Comparto la exigencia kantiana de que la política debe someterse a criterios de dignidad y deber. La lucha por el poder debe estar sujeta a un proyecto que respete los derechos y defienda la dignidad humana. El Estado no puede fundarse en cualquier forma de poder, sino que debe dar lugar a una constitución republicana que garantice libertad, igualdad e independencia bajo el principio de la sujeción común a una misma ley.

“La constitución republicana es la única perfectamente acorde con el derecho de los hombres, pero también la más difícil de establecer y, más difícil todavía, de conservar, hasta el punto de que muchos afirman que es un Estado de ángeles porque los hombres no están capacitados, por sus tendencias egoístas, para una constitución de tan sublime forma” (Kant, 2016, p. 11)

En la práctica, el crítico y yo no estamos tan lejos acerca de este punto: ambos reconocemos que para Kant moral, derecho y política están articulados. La diferencia es de énfasis: él resalta el papel normativo de la moral; yo, el carácter instituyente del poder político. La moral exige normas absolutas, la política requiere coacción. Y es justo esto lo que me resulta especialmente atractivo en el argumento sostenido por Kant en La paz perpetua.
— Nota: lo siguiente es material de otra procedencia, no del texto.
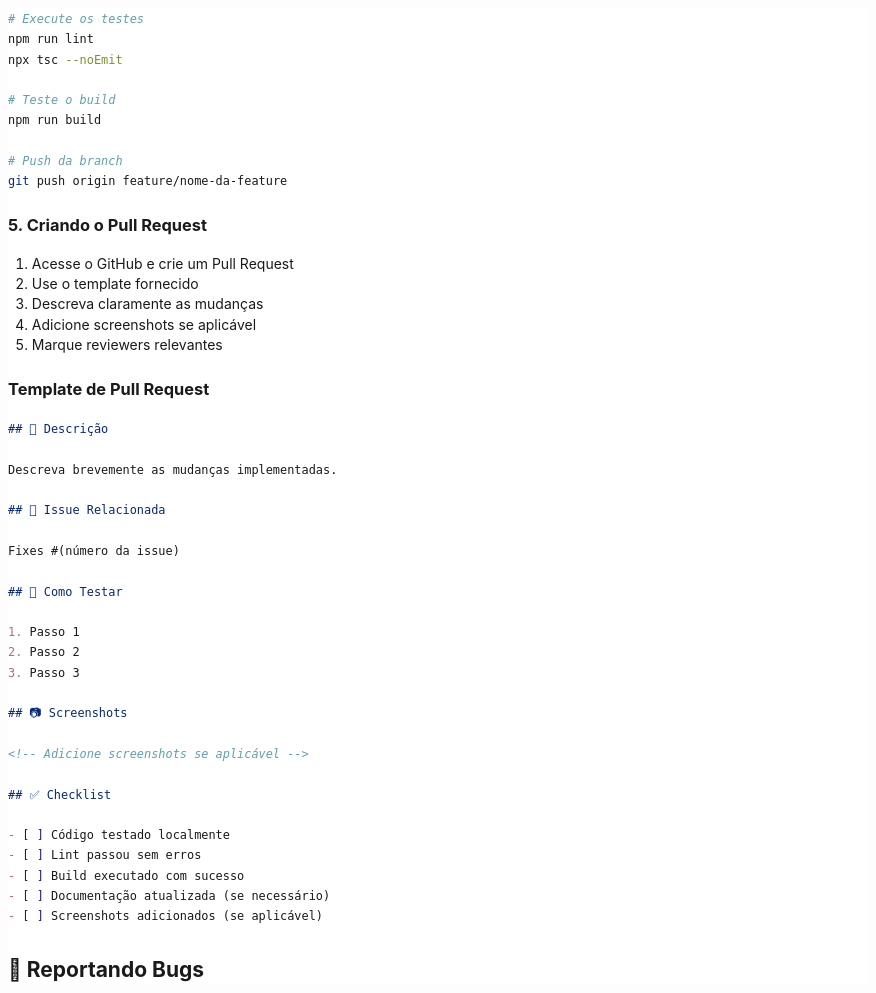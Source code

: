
 ```bash
# Execute os testes
npm run lint
npx tsc --noEmit

# Teste o build
npm run build

# Push da branch
git push origin feature/nome-da-feature
```

### 5. Criando o Pull Request

1. Acesse o GitHub e crie um Pull Request
2. Use o template fornecido
3. Descreva claramente as mudanças
4. Adicione screenshots se aplicável
5. Marque reviewers relevantes

### Template de Pull Request

```markdown
## 📝 Descrição

Descreva brevemente as mudanças implementadas.

## 🔗 Issue Relacionada

Fixes #(número da issue)

## 🧪 Como Testar

1. Passo 1
2. Passo 2
3. Passo 3

## 📷 Screenshots

<!-- Adicione screenshots se aplicável -->

## ✅ Checklist

- [ ] Código testado localmente
- [ ] Lint passou sem erros
- [ ] Build executado com sucesso
- [ ] Documentação atualizada (se necessário)
- [ ] Screenshots adicionados (se aplicável)
```

## 🐛 Reportando Bugs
En esta obra el autor muestra de qué modo utilizando “el mecanismo de la naturaleza” se puede alcanzar la paz perpetua; cómo se produce la armonía a través de la discordia, y cómo “la naturaleza” favorece la finalidad moral del hombre. El problema del establecimiento del Estado, incluso para un pueblo de demonios, lo plantea Kant en los siguientes términos:

“Ordenar de tal manera una muchedumbre de seres racionales que requieren conjuntamente para su conservación unas leyes generales, aun cuando cada uno de ellos, en su interior, se inclina siempre a eludir la ley. Se trata de ordenarles una constitución, de tal suerte que, aunque sus sentimientos particulares sean opuestos y hostiles unos a otros, queden contenidos, de modo que el resultado de su comportamiento público sea como si no tuvieran malas inclinaciones. Un problema así debe tener solución. Y no es del perfeccionamiento moral del hombre del que precisamos saber ahora [subrayado mío], sino de cómo se utiliza el mecanismo de la naturaleza en el hombre para dirigir el conflicto de sus instintos no pacíficos dentro del Estado, de tal modo que se obliguen entre sí a someterse a leyes coactivas y generar así una situación de paz en la que rijan las leyes» (2016, p. 112).

Las pasiones egoístas y conflictivas obligan a crear un poder político que garantice la paz y la seguridad bajo un orden social determinado. El Estado asegura, a través del derecho, que la libertad de cada uno se ajuste a un orden universal de libertad. Para ello propone un sistema de leyes generales que propicie una conducta tal que los ciudadanos en su comportamiento externo “se aproximen a lo que prescribe la idea del derecho, aunque el origen de ese mismo comportamiento no sea seguramente la moralidad” (p. 112). El fundamento de un buen Estado no descansa en una previa “perfección moral”, sino en una ingeniería institucional que canalice los egoísmos y los choques de unos contra otros, de modo que produzcan un orden social estable mediado por la ley.

Kant admite un uso político de las inclinaciones egoístas humanas: la naturaleza ha dispuesto que las tendencias contrapuestas de los individuos choquen y se contengan, posibilitando que la razón obtenga un resultado público equivalente al que existiría si todos fueran moralmente buenos. Es una lectura realista de la política la que aprovecha el conflicto para erigir un verdadero orden legal; y la que reconoce que el Estado no se edifica sobre la santidad de las almas, sino sobre instituciones capaces de contener y contrapesar los intereses en conflicto.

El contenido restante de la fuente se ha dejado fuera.